Christophe Restif, Carolina Ibáñez-Ventoso, Mehul M. Vora, Suzhen Guo, Dimitris Metaxas, Monica Driscoll

Abstract

In the effort to define genes and specific neuronal circuits that control behavior and plasticity, the capacity for high-precision automated analysis of behavior is essential. We report on comprehensive computer vision software for analysis of swimming locomotion of C. elegans, a simple animal model initially developed to facilitate elaboration of genetic influences on behavior.
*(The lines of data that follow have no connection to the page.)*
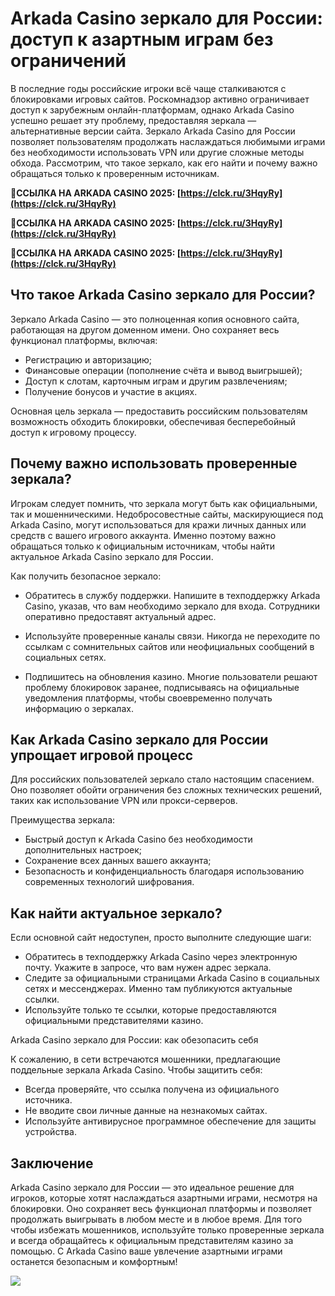 # Arkada Casino зеркало для России: доступ к азартным играм без ограничений

В последние годы российские игроки всё чаще сталкиваются с блокировками игровых сайтов. Роскомнадзор активно ограничивает доступ к зарубежным онлайн-платформам, однако Arkada Casino успешно решает эту проблему, предоставляя зеркала — альтернативные версии сайта. Зеркало Arkada Casino для России позволяет пользователям продолжать наслаждаться любимыми играми без необходимости использовать VPN или другие сложные методы обхода. Рассмотрим, что такое зеркало, как его найти и почему важно обращаться только к проверенным источникам.

**🔗ССЫЛКА НА ARKADA CASINO 2025: [https://clck.ru/3HqyRy](https://clck.ru/3HqyRy)**

**🔗ССЫЛКА НА ARKADA CASINO 2025: [https://clck.ru/3HqyRy](https://clck.ru/3HqyRy)**

**🔗ССЫЛКА НА ARKADA CASINO 2025: [https://clck.ru/3HqyRy](https://clck.ru/3HqyRy)**

## Что такое Arkada Casino зеркало для России?

Зеркало Arkada Casino — это полноценная копия основного сайта, работающая на другом доменном имени. Оно сохраняет весь функционал платформы, включая:

- Регистрацию и авторизацию;
- Финансовые операции (пополнение счёта и вывод выигрышей);
- Доступ к слотам, карточным играм и другим развлечениям;
- Получение бонусов и участие в акциях.

Основная цель зеркала — предоставить российским пользователям возможность обходить блокировки, обеспечивая бесперебойный доступ к игровому процессу.

## Почему важно использовать проверенные зеркала?

Игрокам следует помнить, что зеркала могут быть как официальными, так и мошенническими. Недобросовестные сайты, маскирующиеся под Arkada Casino, могут использоваться для кражи личных данных или средств с вашего игрового аккаунта. Именно поэтому важно обращаться только к официальным источникам, чтобы найти актуальное Arkada Casino зеркало для России.

Как получить безопасное зеркало:

- Обратитесь в службу поддержки. Напишите в техподдержку Arkada Casino, указав, что вам необходимо зеркало для входа. Сотрудники оперативно предоставят актуальный адрес.

- Используйте проверенные каналы связи. Никогда не переходите по ссылкам с сомнительных сайтов или неофициальных сообщений в социальных сетях.

- Подпишитесь на обновления казино. Многие пользователи решают проблему блокировок заранее, подписываясь на официальные уведомления платформы, чтобы своевременно получать информацию о зеркалах.

## Как Arkada Casino зеркало для России упрощает игровой процесс

Для российских пользователей зеркало стало настоящим спасением. Оно позволяет обойти ограничения без сложных технических решений, таких как использование VPN или прокси-серверов.

Преимущества зеркала:

- Быстрый доступ к Arkada Casino без необходимости дополнительных настроек;
- Сохранение всех данных вашего аккаунта;
- Безопасность и конфиденциальность благодаря использованию современных технологий шифрования.

## Как найти актуальное зеркало?

Если основной сайт недоступен, просто выполните следующие шаги:

- Обратитесь в техподдержку Arkada Casino через электронную почту. Укажите в запросе, что вам нужен адрес зеркала.
- Следите за официальными страницами Arkada Casino в социальных сетях и мессенджерах. Именно там публикуются актуальные ссылки.
- Используйте только те ссылки, которые предоставляются официальными представителями казино.

Arkada Casino зеркало для России: как обезопасить себя

К сожалению, в сети встречаются мошенники, предлагающие поддельные зеркала Arkada Casino. Чтобы защитить себя:

- Всегда проверяйте, что ссылка получена из официального источника.
- Не вводите свои личные данные на незнакомых сайтах.
- Используйте антивирусное программное обеспечение для защиты устройства.

## Заключение

Arkada Casino зеркало для России — это идеальное решение для игроков, которые хотят наслаждаться азартными играми, несмотря на блокировки. Оно сохраняет весь функционал платформы и позволяет продолжать выигрывать в любом месте и в любое время. Для того чтобы избежать мошенников, используйте только проверенные зеркала и всегда обращайтесь к официальным представителям казино за помощью. С Arkada Casino ваше увлечение азартными играми останется безопасным и комфортным!

![](https://i.ibb.co/RQdmYfR/arkada-banner.png)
C. elegans swim test software CeleST tracks swimming of multiple animals, measures 10 novel parameters of swim behavior that can fully report dynamic changes in posture and speed, and generates data in several analysis formats, complete with statistics. Our measures of swim locomotion utilize a deformable model approach and a novel mathematical analysis of curvature maps that enable even irregular patterns and dynamic changes to be scored without need for thresholding or dropping outlier swimmers from study. Operation of CeleST is mostly automated and only requires minimal investigator interventions, such as the selection of videotaped swim trials and choice of data output format. Data can be analyzed from the level of the single animal to populations of thousands. We document how the CeleST program reveals unexpected preferences for specific swim "gaits" in wild-type C. elegans, uncovers previously unknown mutant phenotypes, efficiently tracks changes in aging populations, and distinguishes "graceful" from poor aging. The sensitivity, dynamic range, and comprehensive nature of CeleST measures elevate swim locomotion analysis to a new level of ease, economy, and detail that enables behavioral plasticity resulting from genetic, cellular, or experience manipulation to be analyzed in ways not previously possible.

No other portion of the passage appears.